The new ECHA CHEM database has been released by ECHA, and it now contains all REACH registration data. There are more details on the transition of ECHA's published data to ECHA CHEM here.

Diss Factsheets

Administrative data

Description of key information

Acute toxicity was determined in male and female Sprague-Dawley rats using oral gavage and semiocclusive dermal exposure according to OECD Guideline 423 (Acute Oral toxicity - Acute Toxic Class Method) or OECD Guideline 402 (Acute Dermal Toxicity). The study using dermal exposure was performed sing an analogue substance.
LD50 values were greater than 2000 mg/kg bw in both studies.
Inhalation: The test material is produced and handled in industry exclusively in aqueous solutions. There are no spraying operations. Thus neither exposure via inhalation nor risks are expected via the inhalation route.

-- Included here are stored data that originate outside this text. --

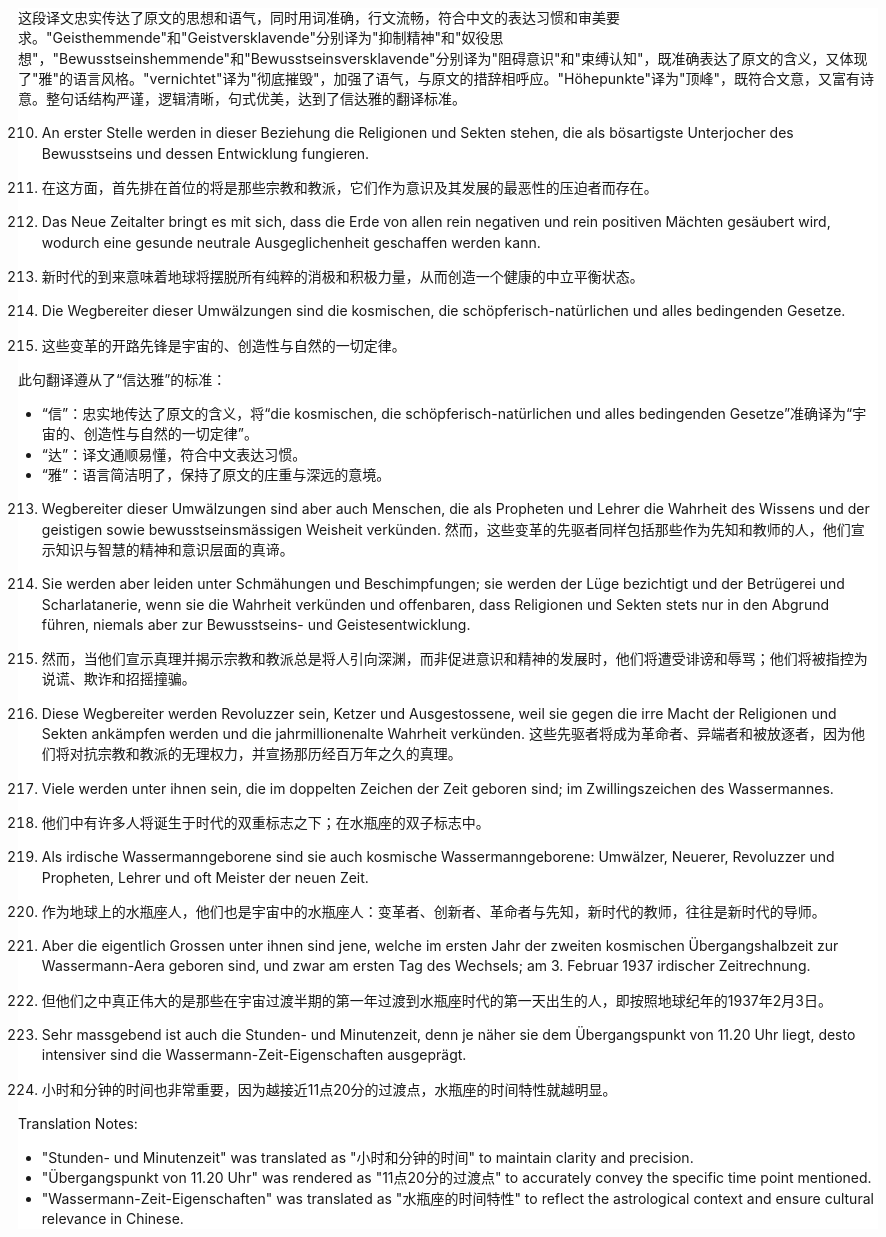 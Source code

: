 这段译文忠实传达了原文的思想和语气，同时用词准确，行文流畅，符合中文的表达习惯和审美要求。"Geisthemmende"和"Geistversklavende"分别译为"抑制精神"和"奴役思想"，"Bewusstseinshemmende"和"Bewusstseinsversklavende"分别译为"阻碍意识"和"束缚认知"，既准确表达了原文的含义，又体现了"雅"的语言风格。"vernichtet"译为"彻底摧毁"，加强了语气，与原文的措辞相呼应。"Höhepunkte"译为"顶峰"，既符合文意，又富有诗意。整句话结构严谨，逻辑清晰，句式优美，达到了信达雅的翻译标准。

210. An erster Stelle werden in dieser Beziehung die Religionen und Sekten stehen, die als bösartigste Unterjocher des Bewusstseins und dessen Entwicklung fungieren.
210. 在这方面，首先排在首位的将是那些宗教和教派，它们作为意识及其发展的最恶性的压迫者而存在。

211. Das Neue Zeitalter bringt es mit sich, dass die Erde von allen rein negativen und rein positiven Mächten gesäubert wird, wodurch eine gesunde neutrale Ausgeglichenheit geschaffen werden kann.
211. 新时代的到来意味着地球将摆脱所有纯粹的消极和积极力量，从而创造一个健康的中立平衡状态。

212. Die Wegbereiter dieser Umwälzungen sind die kosmischen, die schöpferisch-natürlichen und alles bedingenden Gesetze.
212. 这些变革的开路先锋是宇宙的、创造性与自然的一切定律。

此句翻译遵从了“信达雅”的标准：
- “信”：忠实地传达了原文的含义，将“die kosmischen, die schöpferisch-natürlichen und alles bedingenden Gesetze”准确译为“宇宙的、创造性与自然的一切定律”。
- “达”：译文通顺易懂，符合中文表达习惯。
- “雅”：语言简洁明了，保持了原文的庄重与深远的意境。

213. Wegbereiter dieser Umwälzungen sind aber auch Menschen, die als Propheten und Lehrer die Wahrheit des Wissens und der geistigen sowie bewusstseinsmässigen Weisheit verkünden.
然而，这些变革的先驱者同样包括那些作为先知和教师的人，他们宣示知识与智慧的精神和意识层面的真谛。

214. Sie werden aber leiden unter Schmähungen und Beschimpfungen; sie werden der Lüge bezichtigt und der Betrügerei und Scharlatanerie, wenn sie die Wahrheit verkünden und offenbaren, dass Religionen und Sekten stets nur in den Abgrund führen, niemals aber zur Bewusstseins- und Geistesentwicklung.
214. 然而，当他们宣示真理并揭示宗教和教派总是将人引向深渊，而非促进意识和精神的发展时，他们将遭受诽谤和辱骂；他们将被指控为说谎、欺诈和招摇撞骗。

215. Diese Wegbereiter werden Revoluzzer sein, Ketzer und Ausgestossene, weil sie gegen die irre Macht der Religionen und Sekten ankämpfen werden und die jahrmillionenalte Wahrheit verkünden.
这些先驱者将成为革命者、异端者和被放逐者，因为他们将对抗宗教和教派的无理权力，并宣扬那历经百万年之久的真理。

216. Viele werden unter ihnen sein, die im doppelten Zeichen der Zeit geboren sind; im Zwillingszeichen des Wassermannes.
216. 他们中有许多人将诞生于时代的双重标志之下；在水瓶座的双子标志中。

217. Als irdische Wassermanngeborene sind sie auch kosmische Wassermanngeborene: Umwälzer, Neuerer, Revoluzzer und Propheten, Lehrer und oft Meister der neuen Zeit.
217. 作为地球上的水瓶座人，他们也是宇宙中的水瓶座人：变革者、创新者、革命者与先知，新时代的教师，往往是新时代的导师。

218. Aber die eigentlich Grossen unter ihnen sind jene, welche im ersten Jahr der zweiten kosmischen Übergangshalbzeit zur Wassermann-Aera geboren sind, und zwar am ersten Tag des Wechsels; am 3. Februar 1937 irdischer Zeitrechnung.
218. 但他们之中真正伟大的是那些在宇宙过渡半期的第一年过渡到水瓶座时代的第一天出生的人，即按照地球纪年的1937年2月3日。

219. Sehr massgebend ist auch die Stunden- und Minutenzeit, denn je näher sie dem Übergangspunkt von 11.20 Uhr liegt, desto intensiver sind die Wassermann-Zeit-Eigenschaften ausgeprägt.
219. 小时和分钟的时间也非常重要，因为越接近11点20分的过渡点，水瓶座的时间特性就越明显。

Translation Notes:
- "Stunden- und Minutenzeit" was translated as "小时和分钟的时间" to maintain clarity and precision.
- "Übergangspunkt von 11.20 Uhr" was rendered as "11点20分的过渡点" to accurately convey the specific time point mentioned.
- "Wassermann-Zeit-Eigenschaften" was translated as "水瓶座的时间特性" to reflect the astrological context and ensure cultural relevance in Chinese.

Key value for chemical safety assessment

Acute toxicity: via oral route

Endpoint conclusion
Dose descriptor:
LD50
Value:
2 000 mg/kg bw

Acute toxicity: via dermal route

Endpoint conclusion
Dose descriptor:
LD50
Value:
2 000 mg/kg bw

Additional information

The substance did not cause any relevant adverse effects after single oral exposure in rats.

24h of semi-occlusive dermal exposure to an analogue substance did produce slight, transient adverse effects in female rats only. The substance is also not expected to produce severe effects after acute dermal exposure.

The test material is produced and handled in industry exclusively in aqueous solutions. There are no spraying operations. Thus neither exposure nor risks are expected via the inhalation route.

Justification for classification or non-classification

No mortality was observed in any of the studies after application of the maximum recommended doses (limit tests). Therefore, the material was not classified.